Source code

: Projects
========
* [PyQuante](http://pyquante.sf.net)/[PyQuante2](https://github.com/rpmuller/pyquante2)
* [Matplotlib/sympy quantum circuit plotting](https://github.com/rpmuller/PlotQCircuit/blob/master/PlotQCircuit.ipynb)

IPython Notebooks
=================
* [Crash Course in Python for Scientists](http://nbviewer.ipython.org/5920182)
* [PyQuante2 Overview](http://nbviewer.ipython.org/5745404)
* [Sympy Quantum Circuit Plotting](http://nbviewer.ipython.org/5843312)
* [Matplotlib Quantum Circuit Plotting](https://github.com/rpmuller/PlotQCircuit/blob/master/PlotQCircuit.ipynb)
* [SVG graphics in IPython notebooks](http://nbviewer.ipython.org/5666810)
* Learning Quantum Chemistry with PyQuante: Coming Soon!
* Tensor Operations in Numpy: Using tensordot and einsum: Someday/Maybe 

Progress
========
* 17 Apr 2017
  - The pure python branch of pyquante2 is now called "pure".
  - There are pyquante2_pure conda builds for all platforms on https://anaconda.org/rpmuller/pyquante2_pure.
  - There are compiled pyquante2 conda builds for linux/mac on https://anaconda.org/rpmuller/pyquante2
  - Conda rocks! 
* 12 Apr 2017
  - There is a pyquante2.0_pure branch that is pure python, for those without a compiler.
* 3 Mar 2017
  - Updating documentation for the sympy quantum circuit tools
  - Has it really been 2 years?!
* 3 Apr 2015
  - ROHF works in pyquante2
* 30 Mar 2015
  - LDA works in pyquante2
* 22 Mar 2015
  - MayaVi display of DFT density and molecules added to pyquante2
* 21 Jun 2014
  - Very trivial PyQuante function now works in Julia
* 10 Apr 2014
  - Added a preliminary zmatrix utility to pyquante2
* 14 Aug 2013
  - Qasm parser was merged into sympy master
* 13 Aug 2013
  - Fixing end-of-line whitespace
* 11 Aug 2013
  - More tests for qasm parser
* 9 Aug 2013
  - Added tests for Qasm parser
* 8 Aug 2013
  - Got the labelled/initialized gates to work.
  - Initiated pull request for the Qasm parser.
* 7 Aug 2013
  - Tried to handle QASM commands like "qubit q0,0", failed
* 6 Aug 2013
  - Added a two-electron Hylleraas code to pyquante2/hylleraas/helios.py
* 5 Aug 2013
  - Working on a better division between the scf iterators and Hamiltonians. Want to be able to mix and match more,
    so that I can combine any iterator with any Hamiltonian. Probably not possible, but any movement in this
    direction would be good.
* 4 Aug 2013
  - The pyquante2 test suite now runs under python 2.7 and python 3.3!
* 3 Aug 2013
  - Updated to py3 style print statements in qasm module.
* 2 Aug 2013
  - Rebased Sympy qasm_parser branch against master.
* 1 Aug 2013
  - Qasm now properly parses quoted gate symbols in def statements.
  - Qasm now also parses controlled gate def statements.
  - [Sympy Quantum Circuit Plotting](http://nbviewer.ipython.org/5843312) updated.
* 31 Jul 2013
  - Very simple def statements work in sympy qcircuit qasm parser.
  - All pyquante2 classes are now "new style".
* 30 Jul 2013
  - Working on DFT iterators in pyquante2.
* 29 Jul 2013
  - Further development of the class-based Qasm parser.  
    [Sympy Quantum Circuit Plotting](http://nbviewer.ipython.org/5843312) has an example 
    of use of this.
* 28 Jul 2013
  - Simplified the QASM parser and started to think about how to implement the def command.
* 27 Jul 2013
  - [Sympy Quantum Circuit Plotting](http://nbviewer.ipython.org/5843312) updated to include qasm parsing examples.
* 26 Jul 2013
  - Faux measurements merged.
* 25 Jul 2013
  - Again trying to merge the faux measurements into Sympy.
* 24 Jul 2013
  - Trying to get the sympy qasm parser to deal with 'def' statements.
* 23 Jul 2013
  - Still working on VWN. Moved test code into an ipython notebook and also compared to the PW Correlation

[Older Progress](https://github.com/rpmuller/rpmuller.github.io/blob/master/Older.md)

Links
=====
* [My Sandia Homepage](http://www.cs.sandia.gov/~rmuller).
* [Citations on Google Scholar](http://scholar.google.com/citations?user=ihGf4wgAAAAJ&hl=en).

==

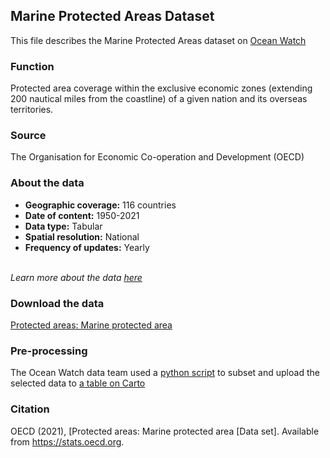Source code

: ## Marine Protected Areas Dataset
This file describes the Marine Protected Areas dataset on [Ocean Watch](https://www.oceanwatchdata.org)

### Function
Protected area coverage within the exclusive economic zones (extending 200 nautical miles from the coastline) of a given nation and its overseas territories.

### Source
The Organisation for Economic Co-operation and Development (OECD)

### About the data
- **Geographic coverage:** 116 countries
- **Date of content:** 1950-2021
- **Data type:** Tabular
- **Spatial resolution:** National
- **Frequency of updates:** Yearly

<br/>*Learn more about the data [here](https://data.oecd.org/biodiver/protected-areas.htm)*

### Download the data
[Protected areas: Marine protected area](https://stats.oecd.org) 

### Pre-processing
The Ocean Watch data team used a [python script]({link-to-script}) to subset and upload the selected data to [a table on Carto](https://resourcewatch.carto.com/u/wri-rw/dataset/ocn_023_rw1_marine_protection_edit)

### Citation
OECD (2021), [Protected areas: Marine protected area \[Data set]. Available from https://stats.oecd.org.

* * *

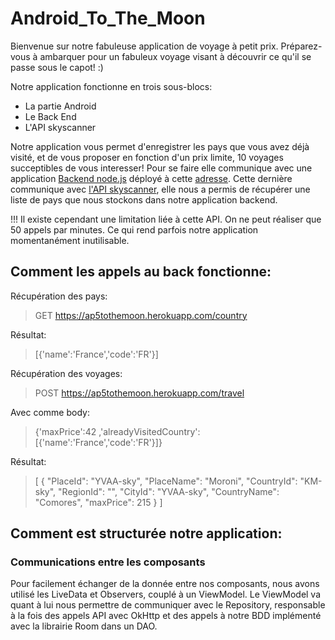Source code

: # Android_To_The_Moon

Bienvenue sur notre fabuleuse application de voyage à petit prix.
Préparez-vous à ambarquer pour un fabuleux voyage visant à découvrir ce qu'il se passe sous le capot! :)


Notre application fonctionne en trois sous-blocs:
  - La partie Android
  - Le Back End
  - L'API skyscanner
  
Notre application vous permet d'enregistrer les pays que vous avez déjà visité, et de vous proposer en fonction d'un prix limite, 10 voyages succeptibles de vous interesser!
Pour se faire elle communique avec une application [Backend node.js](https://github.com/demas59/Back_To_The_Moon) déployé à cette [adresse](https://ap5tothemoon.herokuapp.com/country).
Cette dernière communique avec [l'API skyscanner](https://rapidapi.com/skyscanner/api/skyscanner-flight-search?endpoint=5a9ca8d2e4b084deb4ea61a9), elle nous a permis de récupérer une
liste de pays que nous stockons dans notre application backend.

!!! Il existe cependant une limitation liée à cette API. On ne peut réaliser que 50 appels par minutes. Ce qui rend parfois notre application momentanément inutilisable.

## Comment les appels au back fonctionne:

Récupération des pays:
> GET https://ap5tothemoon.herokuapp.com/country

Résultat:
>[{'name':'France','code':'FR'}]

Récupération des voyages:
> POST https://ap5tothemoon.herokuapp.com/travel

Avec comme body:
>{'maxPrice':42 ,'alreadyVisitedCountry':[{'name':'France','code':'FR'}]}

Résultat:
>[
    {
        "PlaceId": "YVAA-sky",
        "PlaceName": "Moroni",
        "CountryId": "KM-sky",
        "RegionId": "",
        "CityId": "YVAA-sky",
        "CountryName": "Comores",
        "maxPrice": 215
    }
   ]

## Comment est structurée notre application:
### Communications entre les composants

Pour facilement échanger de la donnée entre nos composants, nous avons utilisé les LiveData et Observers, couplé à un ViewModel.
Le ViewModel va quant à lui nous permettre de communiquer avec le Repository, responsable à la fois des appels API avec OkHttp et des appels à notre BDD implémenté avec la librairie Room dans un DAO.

About this exercise. For this exercise, output exactly the lines above from the line with "11 Aug 2013" to the line with "25 Jul 2013", counting both, and leave out the rest.

Answer space.
* 11 Aug 2013
  - More tests for qasm parser
* 9 Aug 2013
  - Added tests for Qasm parser
* 8 Aug 2013
  - Got the labelled/initialized gates to work.
  - Initiated pull request for the Qasm parser.
* 7 Aug 2013
  - Tried to handle QASM commands like "qubit q0,0", failed
* 6 Aug 2013
  - Added a two-electron Hylleraas code to pyquante2/hylleraas/helios.py
* 5 Aug 2013
  - Working on a better division between the scf iterators and Hamiltonians. Want to be able to mix and match more,
    so that I can combine any iterator with any Hamiltonian. Probably not possible, but any movement in this
    direction would be good.
* 4 Aug 2013
  - The pyquante2 test suite now runs under python 2.7 and python 3.3!
* 3 Aug 2013
  - Updated to py3 style print statements in qasm module.
* 2 Aug 2013
  - Rebased Sympy qasm_parser branch against master.
* 1 Aug 2013
  - Qasm now properly parses quoted gate symbols in def statements.
  - Qasm now also parses controlled gate def statements.
  - [Sympy Quantum Circuit Plotting](http://nbviewer.ipython.org/5843312) updated.
* 31 Jul 2013
  - Very simple def statements work in sympy qcircuit qasm parser.
  - All pyquante2 classes are now "new style".
* 30 Jul 2013
  - Working on DFT iterators in pyquante2.
* 29 Jul 2013
  - Further development of the class-based Qasm parser.  
    [Sympy Quantum Circuit Plotting](http://nbviewer.ipython.org/5843312) has an example 
    of use of this.
* 28 Jul 2013
  - Simplified the QASM parser and started to think about how to implement the def command.
* 27 Jul 2013
  - [Sympy Quantum Circuit Plotting](http://nbviewer.ipython.org/5843312) updated to include qasm parsing examples.
* 26 Jul 2013
  - Faux measurements merged.
* 25 Jul 2013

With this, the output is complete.